**TASK OBJECTIVE:** Beginning with the first line of the material, set down each line exactly as written, up to and including the line with "System.out.pri".

**DATA EXTRACTS:**

= Beginning of Section =

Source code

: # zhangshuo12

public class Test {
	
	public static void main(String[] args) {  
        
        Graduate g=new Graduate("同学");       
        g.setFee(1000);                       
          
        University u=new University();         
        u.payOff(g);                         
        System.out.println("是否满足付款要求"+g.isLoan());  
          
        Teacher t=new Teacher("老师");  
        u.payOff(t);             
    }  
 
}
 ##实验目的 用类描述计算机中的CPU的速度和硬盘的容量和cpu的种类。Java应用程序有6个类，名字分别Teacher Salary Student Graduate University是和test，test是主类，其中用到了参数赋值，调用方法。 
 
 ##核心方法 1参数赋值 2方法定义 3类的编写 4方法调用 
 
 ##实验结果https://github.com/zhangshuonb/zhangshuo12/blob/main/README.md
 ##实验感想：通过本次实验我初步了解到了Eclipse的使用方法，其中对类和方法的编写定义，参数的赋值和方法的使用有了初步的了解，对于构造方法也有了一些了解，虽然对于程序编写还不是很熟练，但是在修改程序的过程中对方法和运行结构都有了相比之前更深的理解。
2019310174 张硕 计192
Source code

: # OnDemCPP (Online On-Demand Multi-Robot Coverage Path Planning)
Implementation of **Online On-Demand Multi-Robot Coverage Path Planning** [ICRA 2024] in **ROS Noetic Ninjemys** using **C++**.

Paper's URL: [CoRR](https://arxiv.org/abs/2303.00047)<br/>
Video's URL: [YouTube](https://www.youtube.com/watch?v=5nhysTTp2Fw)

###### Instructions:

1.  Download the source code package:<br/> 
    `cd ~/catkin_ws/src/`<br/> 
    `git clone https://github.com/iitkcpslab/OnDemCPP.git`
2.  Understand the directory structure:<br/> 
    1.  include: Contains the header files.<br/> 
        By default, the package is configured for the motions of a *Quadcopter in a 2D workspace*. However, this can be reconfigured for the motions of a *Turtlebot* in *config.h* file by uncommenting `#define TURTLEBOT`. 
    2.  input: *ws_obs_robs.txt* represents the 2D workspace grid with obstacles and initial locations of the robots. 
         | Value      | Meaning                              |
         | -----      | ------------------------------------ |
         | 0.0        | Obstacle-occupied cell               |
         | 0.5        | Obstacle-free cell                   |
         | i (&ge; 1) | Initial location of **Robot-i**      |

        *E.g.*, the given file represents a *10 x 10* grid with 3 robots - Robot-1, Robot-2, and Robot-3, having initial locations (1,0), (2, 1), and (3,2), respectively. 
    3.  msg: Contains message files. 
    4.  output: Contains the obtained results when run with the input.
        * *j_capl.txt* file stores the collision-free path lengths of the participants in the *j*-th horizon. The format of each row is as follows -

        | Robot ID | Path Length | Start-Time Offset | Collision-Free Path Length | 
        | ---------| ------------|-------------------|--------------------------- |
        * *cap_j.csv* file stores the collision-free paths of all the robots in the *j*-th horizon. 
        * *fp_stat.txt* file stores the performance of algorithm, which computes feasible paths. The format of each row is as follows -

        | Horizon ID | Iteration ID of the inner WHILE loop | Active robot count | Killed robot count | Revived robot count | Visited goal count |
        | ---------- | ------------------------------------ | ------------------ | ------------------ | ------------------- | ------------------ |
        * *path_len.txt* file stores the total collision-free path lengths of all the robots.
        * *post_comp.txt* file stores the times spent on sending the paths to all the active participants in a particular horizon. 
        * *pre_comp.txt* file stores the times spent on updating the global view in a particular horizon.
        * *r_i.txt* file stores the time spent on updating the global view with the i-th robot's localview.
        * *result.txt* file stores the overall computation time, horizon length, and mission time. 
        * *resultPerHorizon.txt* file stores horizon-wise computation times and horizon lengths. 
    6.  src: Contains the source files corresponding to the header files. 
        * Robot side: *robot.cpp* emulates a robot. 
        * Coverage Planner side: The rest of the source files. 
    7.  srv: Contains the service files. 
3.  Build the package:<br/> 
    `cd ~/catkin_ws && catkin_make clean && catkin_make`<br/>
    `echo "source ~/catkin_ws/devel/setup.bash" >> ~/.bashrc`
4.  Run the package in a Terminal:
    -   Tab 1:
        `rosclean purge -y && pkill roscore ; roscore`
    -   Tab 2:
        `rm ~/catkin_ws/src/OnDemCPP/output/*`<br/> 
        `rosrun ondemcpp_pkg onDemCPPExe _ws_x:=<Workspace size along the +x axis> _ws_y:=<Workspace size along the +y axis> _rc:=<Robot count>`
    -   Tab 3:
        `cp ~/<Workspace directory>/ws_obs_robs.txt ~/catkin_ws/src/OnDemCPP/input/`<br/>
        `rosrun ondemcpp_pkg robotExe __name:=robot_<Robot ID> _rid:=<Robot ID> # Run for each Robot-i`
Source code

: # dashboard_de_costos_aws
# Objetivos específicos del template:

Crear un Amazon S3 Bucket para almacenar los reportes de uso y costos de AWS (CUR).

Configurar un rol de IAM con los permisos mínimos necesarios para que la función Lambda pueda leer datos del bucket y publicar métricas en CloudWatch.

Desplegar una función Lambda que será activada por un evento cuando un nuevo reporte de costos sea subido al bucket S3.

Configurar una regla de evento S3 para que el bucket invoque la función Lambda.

= End of Section =

**REPLY:**
Source code

: # zhangshuo12

public class Test {
	
	public static void main(String[] args) {  
        
        Graduate g=new Graduate("同学");       
        g.setFee(1000);                       
          
        University u=new University();         
        u.payOff(g);                         
        System.out.println("是否满足付款要求"+g.isLoan());  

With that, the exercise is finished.